- PROBLEM TO SOLVE -
For this exercise, write out exactly the lines of the material from the one containing "## 📦 Package / Application" through the end, both ends included, and nothing more.

******

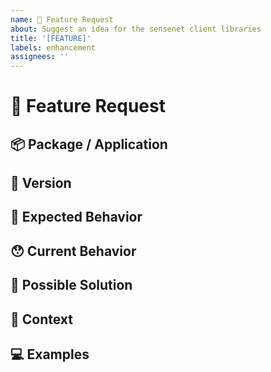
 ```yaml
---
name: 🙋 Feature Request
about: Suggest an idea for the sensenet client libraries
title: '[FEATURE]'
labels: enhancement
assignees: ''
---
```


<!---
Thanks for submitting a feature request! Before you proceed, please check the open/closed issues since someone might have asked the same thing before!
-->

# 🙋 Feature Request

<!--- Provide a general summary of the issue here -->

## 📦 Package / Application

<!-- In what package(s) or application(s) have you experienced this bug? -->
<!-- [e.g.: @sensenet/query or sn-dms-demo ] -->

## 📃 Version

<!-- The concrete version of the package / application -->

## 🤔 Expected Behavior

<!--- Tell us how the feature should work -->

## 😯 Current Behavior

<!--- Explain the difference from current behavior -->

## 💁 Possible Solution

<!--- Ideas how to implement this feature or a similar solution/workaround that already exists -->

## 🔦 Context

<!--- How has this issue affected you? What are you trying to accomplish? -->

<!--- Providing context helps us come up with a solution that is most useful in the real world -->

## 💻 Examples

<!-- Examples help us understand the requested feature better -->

******

- EXERCISE RESULT -
## 📦 Package / Application

<!-- In what package(s) or application(s) have you experienced this bug? -->
<!-- [e.g.: @sensenet/query or sn-dms-demo ] -->

## 📃 Version

<!-- The concrete version of the package / application -->

## 🤔 Expected Behavior

<!--- Tell us how the feature should work -->

## 😯 Current Behavior

<!--- Explain the difference from current behavior -->

## 💁 Possible Solution

<!--- Ideas how to implement this feature or a similar solution/workaround that already exists -->

## 🔦 Context

<!--- How has this issue affected you? What are you trying to accomplish? -->

<!--- Providing context helps us come up with a solution that is most useful in the real world -->

## 💻 Examples

<!-- Examples help us understand the requested feature better -->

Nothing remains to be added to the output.